US obliged to consult
Labour & European Law Review Weekly Issue 447 25 November 2015
Section 188 of the 1992 Trade Union and Labour Relations Consolidation Act (TULRCA) states that employers must consult when "proposing" to dismiss an employee. The Supreme Court has decided in United States of America v Nolan that the obligation also applies to employers who are classified as public administrative bodies or sovereign states.
The US army decided in March 2006 to close a military base at Hythe in Hampshire. The workforce was informed of the decision about a month later and the Ministry of Defence was formally notified in May. Consultation with the union started in early June and about 200 civilian employees were made redundant at the end of September.
One of them, Ms Nolan, who was an employee representative, brought a claim for a protective award. She argued that the USA had failed to consult with representatives of the civilian workforce in accordance with its obligations under section 188 of TULRCA. In particular, that it had not consulted in advance about the operational decision to close the base.
Previous court decisions
Although the tribunal and the EAT agreed with Ms Nolan and awarded protective awards, the Court of Appeal referred the matter to the Court of Justice of the European Union (CJEU) to clarify when the employer's obligation to consult about collective redundancies arose. The CJEU held, however, that as the directive did not apply to sovereign states, the whole issue fell outside the scope of the directive.
The US then went back to the Court of Appeal to ask it to interpret the 1992 Act in line with the decision of the CJEU. The Court decided, however, that as the CJEU’s role was to decide the effect of the directive, not the construction of the domestic statute, its decision had no impact on the conclusions of the tribunal and EAT. Even if the decision could be interpreted as meaning that the US was entitled to claim state immunity under EU law, the Court pointed out that it could have invoked the “special circumstances” defence in section 188(7).
The US appealed to the Supreme Court arguing that, in light of the ruling of the CJEU, the UK courts should interpret TULRCA as not being applicable to sovereign states.
Supreme Court decision
Holding that the US was subject to the obligations under TULRCA, the Supreme Court dismissed the appeal by a majority of 4:1.

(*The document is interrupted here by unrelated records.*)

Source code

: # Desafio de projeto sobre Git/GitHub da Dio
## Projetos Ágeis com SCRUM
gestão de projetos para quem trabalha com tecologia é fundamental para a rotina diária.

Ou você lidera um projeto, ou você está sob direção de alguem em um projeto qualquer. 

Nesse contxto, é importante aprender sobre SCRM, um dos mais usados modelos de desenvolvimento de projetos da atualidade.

The Court held that just because the present (and rare) situation had not been foreseen did not mean a specific exemption should be read into the legislation which did not reflect the wording or scope of any exemption in EU law. This was particularly the case, given that the US could have invoked state immunity but did not do so in time.
In line with both international and domestic law which is primarily territorial in terms of jurisdiction, TULRCA states expressly that it extends only to England, Wales and Scotland. It requires employers to consult with employees who work within that jurisdiction and who are being made redundant. Just because the US took the decision in Washington to close a base in England did not mean that the UK was legislating extra-territorially.
Finally, the Supreme Court also rejected the argument that regulations which amended TULRCA in 1995 to require employee representatives to be designated for consultation purposes exceeded the power granted to the Secretary of State by the EU.
The case will now go back to the Court of Appeal to consider whether the US complied with its redundancy consultation obligations under UK law.